ただ、これだけだと「なんだ、参照渡しじゃん」と言われます。

なので、メインクラスをちょっと変えて、これも見せてやります。

public class Argument {
	public static void main(String[] args) {
		Obj o = new Obj();
		o.a = 2;
		methodA(o);
		System.out.println("oが持つ変数aの内容は[" + o.a + "]");
	}

	private static void methodA(Obj o) {
		o = new Obj();
		o.a = 3;
	}
}

実行結果

oが持つ変数aの内容は[2]

または、こう↓。

public class Argument {
	public static void main(String[] args) {
		Obj o = new Obj();
		o.a = 2;
		methodA(o);
		System.out.println("oが持つ変数aの内容は[" + o.a + "]");
	}

	private static void methodA(Obj o) {
		o = null;
	}
}

実行結果

oが持つ変数aの内容は[2]

methodA で o に null を代入しているのにもかかわらず、呼び出し元に戻って o の変数 a を表示したら、methodA を呼び出す前の値が表示できます。

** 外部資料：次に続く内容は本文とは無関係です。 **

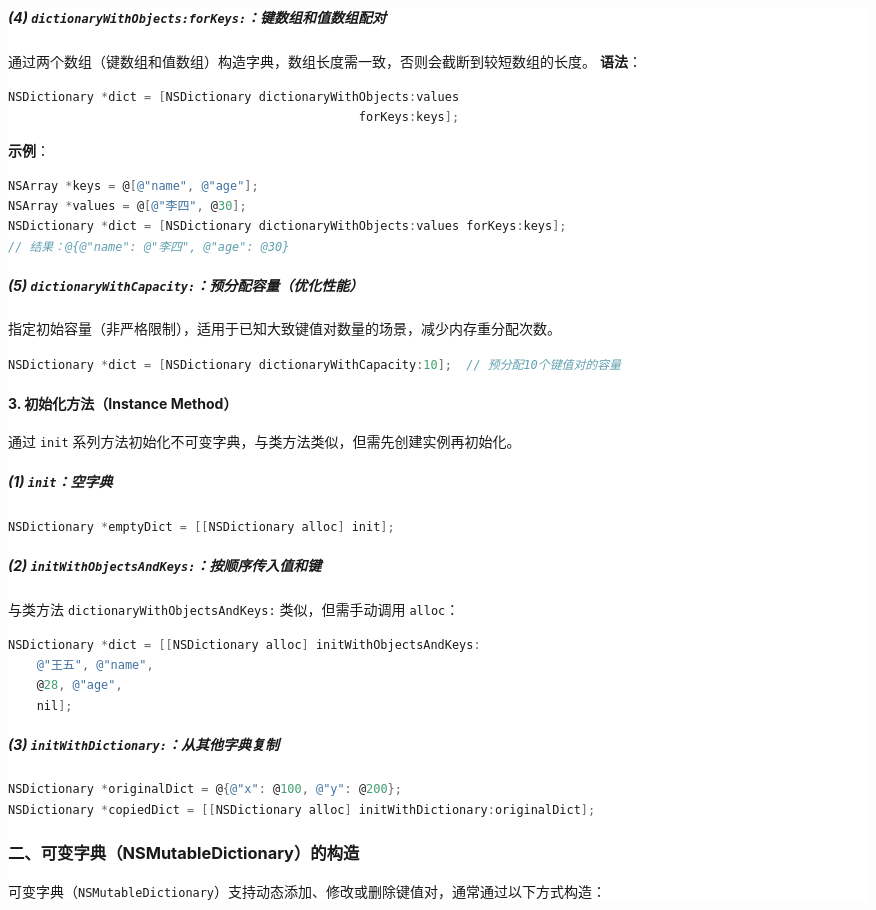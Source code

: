 ##### **(4) `dictionaryWithObjects:forKeys:`：键数组和值数组配对**

通过两个数组（键数组和值数组）构造字典，数组长度需一致，否则会截断到较短数组的长度。
**语法**：

```objective-c
NSDictionary *dict = [NSDictionary dictionaryWithObjects:values 
                                                 forKeys:keys];
```

**示例**：

```objective-c
NSArray *keys = @[@"name", @"age"];
NSArray *values = @[@"李四", @30];
NSDictionary *dict = [NSDictionary dictionaryWithObjects:values forKeys:keys];
// 结果：@{@"name": @"李四", @"age": @30}
```

##### **(5) `dictionaryWithCapacity:`：预分配容量（优化性能）**

指定初始容量（非严格限制），适用于已知大致键值对数量的场景，减少内存重分配次数。

```objective-c
NSDictionary *dict = [NSDictionary dictionaryWithCapacity:10];  // 预分配10个键值对的容量
```

#### **3. 初始化方法（Instance Method）**

通过 `init` 系列方法初始化不可变字典，与类方法类似，但需先创建实例再初始化。

##### **(1) `init`：空字典**

```objective-c
NSDictionary *emptyDict = [[NSDictionary alloc] init];
```

##### **(2) `initWithObjectsAndKeys:`：按顺序传入值和键**

与类方法 `dictionaryWithObjectsAndKeys:` 类似，但需手动调用 `alloc`：

```objective-c
NSDictionary *dict = [[NSDictionary alloc] initWithObjectsAndKeys:
    @"王五", @"name",
    @28, @"age",
    nil];
```

##### **(3) `initWithDictionary:`：从其他字典复制**

```objective-c
NSDictionary *originalDict = @{@"x": @100, @"y": @200};
NSDictionary *copiedDict = [[NSDictionary alloc] initWithDictionary:originalDict];
```

### **二、可变字典（NSMutableDictionary）的构造**

可变字典（`NSMutableDictionary`）支持动态添加、修改或删除键值对，通常通过以下方式构造：
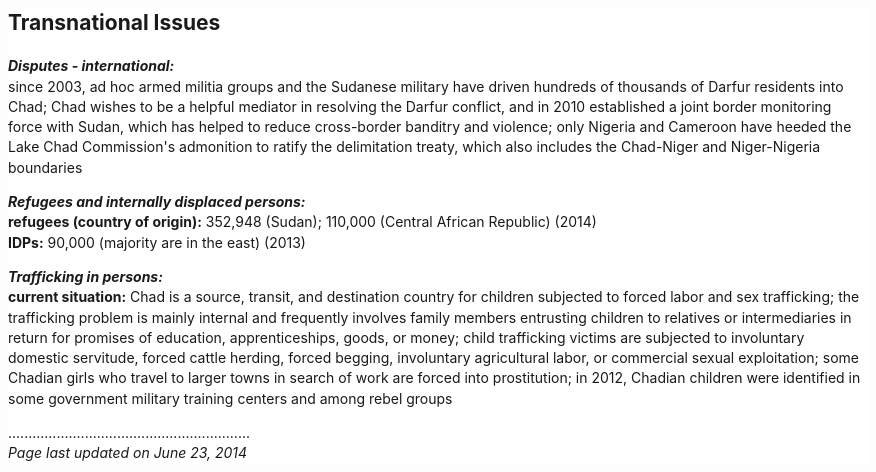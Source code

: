 
## Transnational Issues

**_Disputes - international:_**   
since 2003, ad hoc armed militia groups and the Sudanese military have driven hundreds of thousands of Darfur residents into Chad; Chad wishes to be a helpful mediator in resolving the Darfur conflict, and in 2010 established a joint border monitoring force with Sudan, which has helped to reduce cross-border banditry and violence; only Nigeria and Cameroon have heeded the Lake Chad Commission's admonition to ratify the delimitation treaty, which also includes the Chad-Niger and Niger-Nigeria boundaries

**_Refugees and internally displaced persons:_**   
**refugees (country of origin):** 352,948 (Sudan); 110,000 (Central African Republic) (2014)   
**IDPs:** 90,000 (majority are in the east) (2013)

**_Trafficking in persons:_**   
**current situation:** Chad is a source, transit, and destination country for children subjected to forced labor and sex trafficking; the trafficking problem is mainly internal and frequently involves family members entrusting children to relatives or intermediaries in return for promises of education, apprenticeships, goods, or money; child trafficking victims are subjected to involuntary domestic servitude, forced cattle herding, forced begging, involuntary agricultural labor, or commercial sexual exploitation; some Chadian girls who travel to larger towns in search of work are forced into prostitution; in 2012, Chadian children were identified in some government military training centers and among rebel groups


............................................................   
_Page last updated on June 23, 2014_
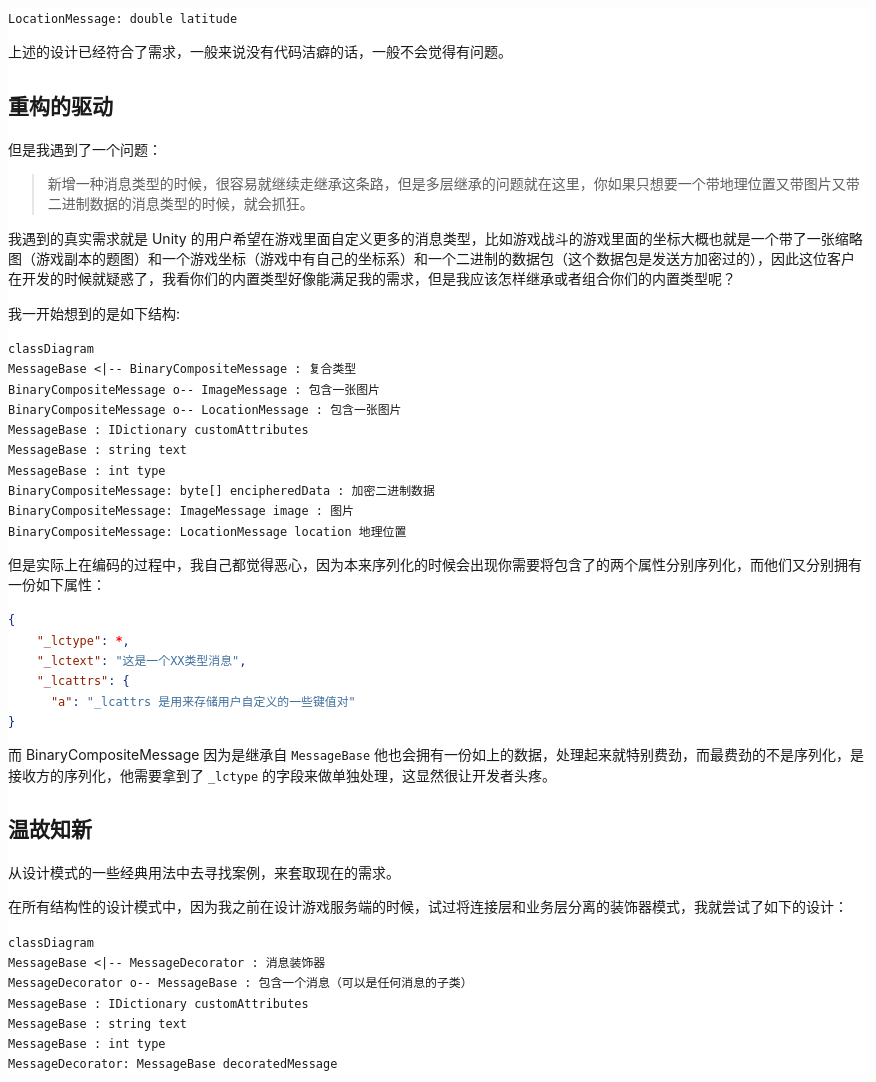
 ```mermaid-svg
LocationMessage: double latitude
```

上述的设计已经符合了需求，一般来说没有代码洁癖的话，一般不会觉得有问题。

## 重构的驱动

但是我遇到了一个问题：

> 新增一种消息类型的时候，很容易就继续走继承这条路，但是多层继承的问题就在这里，你如果只想要一个带地理位置又带图片又带二进制数据的消息类型的时候，就会抓狂。

我遇到的真实需求就是 Unity 的用户希望在游戏里面自定义更多的消息类型，比如游戏战斗的游戏里面的坐标大概也就是一个带了一张缩略图（游戏副本的题图）和一个游戏坐标（游戏中有自己的坐标系）和一个二进制的数据包（这个数据包是发送方加密过的），因此这位客户在开发的时候就疑惑了，我看你们的内置类型好像能满足我的需求，但是我应该怎样继承或者组合你们的内置类型呢？

我一开始想到的是如下结构:

```mermaid-svg
classDiagram
MessageBase <|-- BinaryCompositeMessage : 复合类型
BinaryCompositeMessage o-- ImageMessage : 包含一张图片
BinaryCompositeMessage o-- LocationMessage : 包含一张图片
MessageBase : IDictionary customAttributes
MessageBase : string text
MessageBase : int type
BinaryCompositeMessage: byte[] encipheredData : 加密二进制数据
BinaryCompositeMessage: ImageMessage image : 图片
BinaryCompositeMessage: LocationMessage location 地理位置
```

但是实际上在编码的过程中，我自己都觉得恶心，因为本来序列化的时候会出现你需要将包含了的两个属性分别序列化，而他们又分别拥有一份如下属性：

```json
{
    "_lctype": *,
    "_lctext": "这是一个XX类型消息",
    "_lcattrs": {
      "a": "_lcattrs 是用来存储用户自定义的一些键值对"
}
```

而 BinaryCompositeMessage 因为是继承自 `MessageBase` 他也会拥有一份如上的数据，处理起来就特别费劲，而最费劲的不是序列化，是接收方的序列化，他需要拿到了 `_lctype` 的字段来做单独处理，这显然很让开发者头疼。

## 温故知新

从设计模式的一些经典用法中去寻找案例，来套取现在的需求。

在所有结构性的设计模式中，因为我之前在设计游戏服务端的时候，试过将连接层和业务层分离的装饰器模式，我就尝试了如下的设计：

```mermaid-svg
classDiagram
MessageBase <|-- MessageDecorator : 消息装饰器
MessageDecorator o-- MessageBase : 包含一个消息（可以是任何消息的子类）
MessageBase : IDictionary customAttributes
MessageBase : string text
MessageBase : int type
MessageDecorator: MessageBase decoratedMessage
```
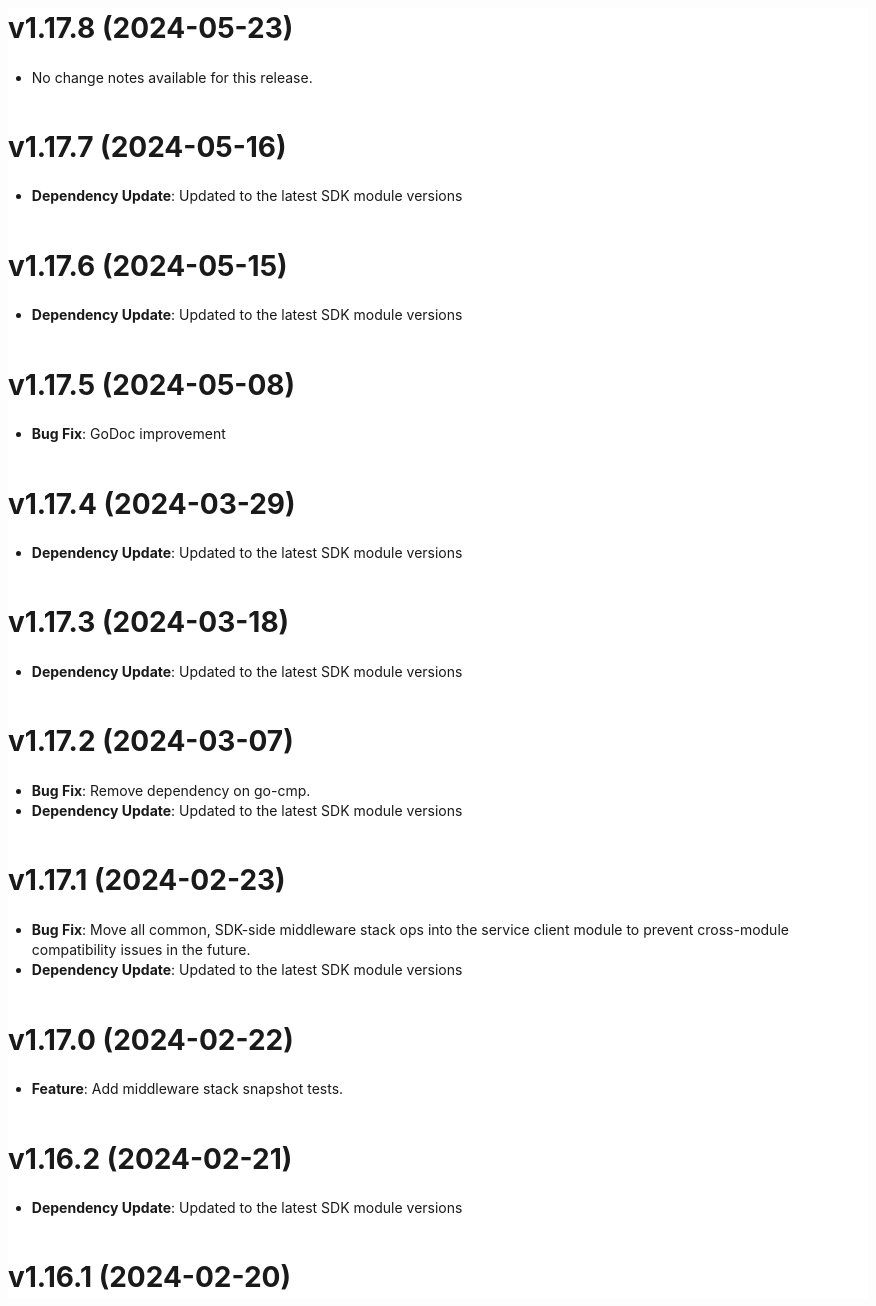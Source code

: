# v1.17.8 (2024-05-23)

* No change notes available for this release.

# v1.17.7 (2024-05-16)

* **Dependency Update**: Updated to the latest SDK module versions

# v1.17.6 (2024-05-15)

* **Dependency Update**: Updated to the latest SDK module versions

# v1.17.5 (2024-05-08)

* **Bug Fix**: GoDoc improvement

# v1.17.4 (2024-03-29)

* **Dependency Update**: Updated to the latest SDK module versions

# v1.17.3 (2024-03-18)

* **Dependency Update**: Updated to the latest SDK module versions

# v1.17.2 (2024-03-07)

* **Bug Fix**: Remove dependency on go-cmp.
* **Dependency Update**: Updated to the latest SDK module versions

# v1.17.1 (2024-02-23)

* **Bug Fix**: Move all common, SDK-side middleware stack ops into the service client module to prevent cross-module compatibility issues in the future.
* **Dependency Update**: Updated to the latest SDK module versions

# v1.17.0 (2024-02-22)

* **Feature**: Add middleware stack snapshot tests.

# v1.16.2 (2024-02-21)

* **Dependency Update**: Updated to the latest SDK module versions

# v1.16.1 (2024-02-20)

つまり、参照そのものを渡しているのではなく、参照をコピーしてから渡しているのです。
なので、「参照の値渡し」と理解しておくのが良いと思います。

ちなみに C++ でオブジェクトの値渡しというと、オブジェクトをまるまるコピーしてから渡すので、C++ 経験者に対して「Java
はすべて値渡し」っていうと、思いっきり勘違いされそうな気がします。

2017年4月9日追記:
下の記事で、「参照の値渡し」という言葉がディスられています。
qiita.com

そして「参照の値渡し」

このような Java にかかわる「参照」という用語の使われ方に混乱した人たちや、混乱を治めようとする人たちが、「参照の値渡し」とか「共有渡し(call by sharing)」なる用語を開発しています。
しかし、「参照の値渡し」という人たちの、「参照の値渡し」にという用語における『参照』とはどのようなものを想定しているのかを考えるにつけ、Java において『「参照」といえば「参照値」という「値」』という前提をむしろ理解しにくくしているような気がします。

まあ確かにおっしゃるとおりで、私は「参照の値」を「参照」と省略して、当記事で使っています。

正確に言う場合は「参照値の値渡し」という言葉を使ったほうが平和を保てるかもしれません。